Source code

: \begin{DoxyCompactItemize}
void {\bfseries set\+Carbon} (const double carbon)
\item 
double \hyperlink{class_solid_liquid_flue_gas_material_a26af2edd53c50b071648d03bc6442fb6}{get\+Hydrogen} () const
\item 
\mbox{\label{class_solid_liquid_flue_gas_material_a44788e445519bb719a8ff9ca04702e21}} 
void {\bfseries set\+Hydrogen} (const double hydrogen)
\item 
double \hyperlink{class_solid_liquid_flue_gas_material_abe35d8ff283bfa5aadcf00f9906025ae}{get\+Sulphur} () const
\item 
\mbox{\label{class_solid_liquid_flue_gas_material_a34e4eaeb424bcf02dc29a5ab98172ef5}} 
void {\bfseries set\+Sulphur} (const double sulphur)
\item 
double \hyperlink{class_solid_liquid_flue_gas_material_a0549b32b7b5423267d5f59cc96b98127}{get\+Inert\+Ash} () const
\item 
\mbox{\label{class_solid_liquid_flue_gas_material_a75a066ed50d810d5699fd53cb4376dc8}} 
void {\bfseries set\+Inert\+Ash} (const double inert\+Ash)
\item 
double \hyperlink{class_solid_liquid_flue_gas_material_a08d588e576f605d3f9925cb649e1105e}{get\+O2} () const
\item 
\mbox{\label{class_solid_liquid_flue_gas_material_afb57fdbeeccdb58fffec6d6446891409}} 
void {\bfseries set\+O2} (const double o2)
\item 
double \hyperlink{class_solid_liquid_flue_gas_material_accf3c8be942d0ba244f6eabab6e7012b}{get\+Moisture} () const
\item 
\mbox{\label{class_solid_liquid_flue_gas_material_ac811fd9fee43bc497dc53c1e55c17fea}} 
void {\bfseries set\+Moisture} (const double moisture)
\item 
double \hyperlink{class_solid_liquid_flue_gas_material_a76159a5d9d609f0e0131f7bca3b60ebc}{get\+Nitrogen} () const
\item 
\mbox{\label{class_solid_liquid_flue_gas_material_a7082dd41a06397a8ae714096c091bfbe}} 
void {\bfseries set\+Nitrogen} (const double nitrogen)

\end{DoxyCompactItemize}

[What you have to do] Go line by line through the records and copy those that contain the word "mbox".

[Answer below]
\mbox{\label{class_solid_liquid_flue_gas_material_a44788e445519bb719a8ff9ca04702e21}} 
\mbox{\label{class_solid_liquid_flue_gas_material_a34e4eaeb424bcf02dc29a5ab98172ef5}} 
\mbox{\label{class_solid_liquid_flue_gas_material_a75a066ed50d810d5699fd53cb4376dc8}} 
\mbox{\label{class_solid_liquid_flue_gas_material_afb57fdbeeccdb58fffec6d6446891409}} 
\mbox{\label{class_solid_liquid_flue_gas_material_ac811fd9fee43bc497dc53c1e55c17fea}} 
\mbox{\label{class_solid_liquid_flue_gas_material_a7082dd41a06397a8ae714096c091bfbe}} 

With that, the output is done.